TASK INSTRUCTIONS —
From the listing below, pull out every line where the string "Gamma" appears.

*** Opening of RECORD EXTRACTS ***

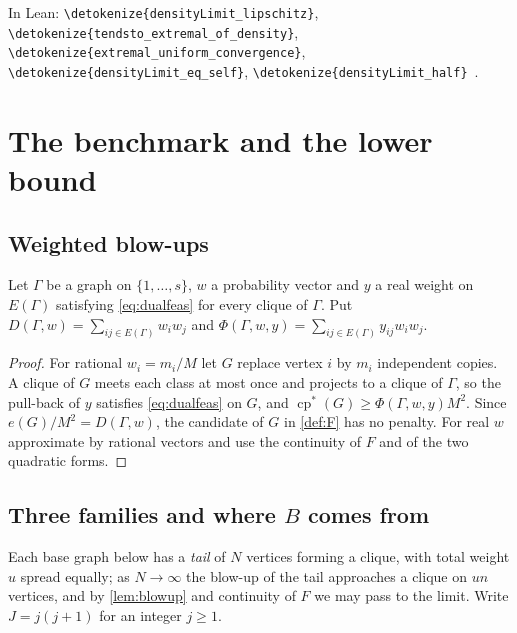 \documentclass[10pt]{article}
\newtheorem{lemma}[theorem]{Lemma}
\theoremstyle{definition}
\theoremstyle{remark}
\numberwithin{equation}{section}
\newcommand{\cps}{\operatorname{cp}^{*}}
\newcommand{\leanid}[1]{\expandafter\nolinkurl\expandafter{\detokenize{#1}}}
\newcommand{\Fm}[1]{\cite[#1]{Formalization}}
\begin{document}
In Lean: \leanid{densityLimit_lipschitz}, \leanid{tendsto_extremal_of_density}, \leanid{extremal_uniform_convergence}, \leanid{densityLimit_eq_self}, \leanid{densityLimit_half}~\Fm{\S3--4}.

\section{The benchmark and the lower bound}\label{sec:benchmark}

\subsection{Weighted blow-ups}
Let $\Gamma$ be a graph on $\{1,\dots,s\}$, $w$ a probability vector and $y$ a real weight on $E(\Gamma)$ satisfying \eqref{eq:dualfeas} for every clique of $\Gamma$. Put $D(\Gamma,w)=\sum_{ij\in E(\Gamma)}w_iw_j$ and $\Phi(\Gamma,w,y)=\sum_{ij\in E(\Gamma)}y_{ij}w_iw_j$.


\begin{proof}
For rational $w_i=m_i/M$ let $G$ replace vertex $i$ by $m_i$ independent copies. A clique of $G$ meets each class at most once and projects to a clique of $\Gamma$, so the pull-back of $y$ satisfies \eqref{eq:dualfeas} on $G$, and $\cps(G)\ge\Phi(\Gamma,w,y)M^2$. Since $e(G)/M^2=D(\Gamma,w)$, the candidate of $G$ in \cref{def:F} has no penalty. For real $w$ approximate by rational vectors and use the continuity of $F$ and of the two quadratic forms.
\end{proof}

\subsection{Three families and where $B$ comes from}\label{sec:families}
Each base graph below has a \emph{tail} of $N$ vertices forming a clique, with total weight $u$ spread equally; as $N\to\infty$ the blow-up of the tail approaches a clique on $un$ vertices, and by \cref{lem:blowup} and continuity of $F$ we may pass to the limit. Write $J=j(j+1)$ for an integer $j\ge1$.
\end{document}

*** Close of RECORD EXTRACTS ***

SOLUTION FOR THIS PROBLEM —
Let $\Gamma$ be a graph on $\{1,\dots,s\}$, $w$ a probability vector and $y$ a real weight on $E(\Gamma)$ satisfying \eqref{eq:dualfeas} for every clique of $\Gamma$. Put $D(\Gamma,w)=\sum_{ij\in E(\Gamma)}w_iw_j$ and $\Phi(\Gamma,w,y)=\sum_{ij\in E(\Gamma)}y_{ij}w_iw_j$.
For rational $w_i=m_i/M$ let $G$ replace vertex $i$ by $m_i$ independent copies. A clique of $G$ meets each class at most once and projects to a clique of $\Gamma$, so the pull-back of $y$ satisfies \eqref{eq:dualfeas} on $G$, and $\cps(G)\ge\Phi(\Gamma,w,y)M^2$. Since $e(G)/M^2=D(\Gamma,w)$, the candidate of $G$ in \cref{def:F} has no penalty. For real $w$ approximate by rational vectors and use the continuity of $F$ and of the two quadratic forms.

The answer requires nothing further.